[Start of section]

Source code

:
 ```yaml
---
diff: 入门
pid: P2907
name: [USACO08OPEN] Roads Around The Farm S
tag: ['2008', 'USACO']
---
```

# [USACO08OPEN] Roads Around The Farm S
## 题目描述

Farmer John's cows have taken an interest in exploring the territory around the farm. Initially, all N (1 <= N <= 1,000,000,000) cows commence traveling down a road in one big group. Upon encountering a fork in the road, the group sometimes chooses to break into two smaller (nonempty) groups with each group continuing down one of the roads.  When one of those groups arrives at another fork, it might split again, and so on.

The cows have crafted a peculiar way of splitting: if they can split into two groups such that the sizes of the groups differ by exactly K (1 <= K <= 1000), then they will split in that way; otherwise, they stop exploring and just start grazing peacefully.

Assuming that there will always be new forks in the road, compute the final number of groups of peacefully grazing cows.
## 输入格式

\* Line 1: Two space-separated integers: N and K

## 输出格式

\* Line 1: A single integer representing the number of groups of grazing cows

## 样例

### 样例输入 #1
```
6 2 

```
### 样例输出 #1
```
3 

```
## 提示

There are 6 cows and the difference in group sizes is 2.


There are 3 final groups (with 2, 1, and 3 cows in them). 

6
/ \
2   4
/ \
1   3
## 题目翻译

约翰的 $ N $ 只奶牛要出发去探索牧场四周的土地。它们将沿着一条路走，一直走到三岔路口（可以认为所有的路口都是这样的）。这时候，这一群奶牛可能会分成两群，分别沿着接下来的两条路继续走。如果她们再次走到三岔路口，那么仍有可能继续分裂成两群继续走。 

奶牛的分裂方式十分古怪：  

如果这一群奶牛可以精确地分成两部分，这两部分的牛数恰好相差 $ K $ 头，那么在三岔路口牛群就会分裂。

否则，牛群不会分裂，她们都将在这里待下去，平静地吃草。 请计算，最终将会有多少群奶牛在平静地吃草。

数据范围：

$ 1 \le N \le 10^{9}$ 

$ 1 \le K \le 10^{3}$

[End of section]

→ Problem: Among the lines above, find those holding the word "with" and state how many there are, number only.

→ Written reply: 2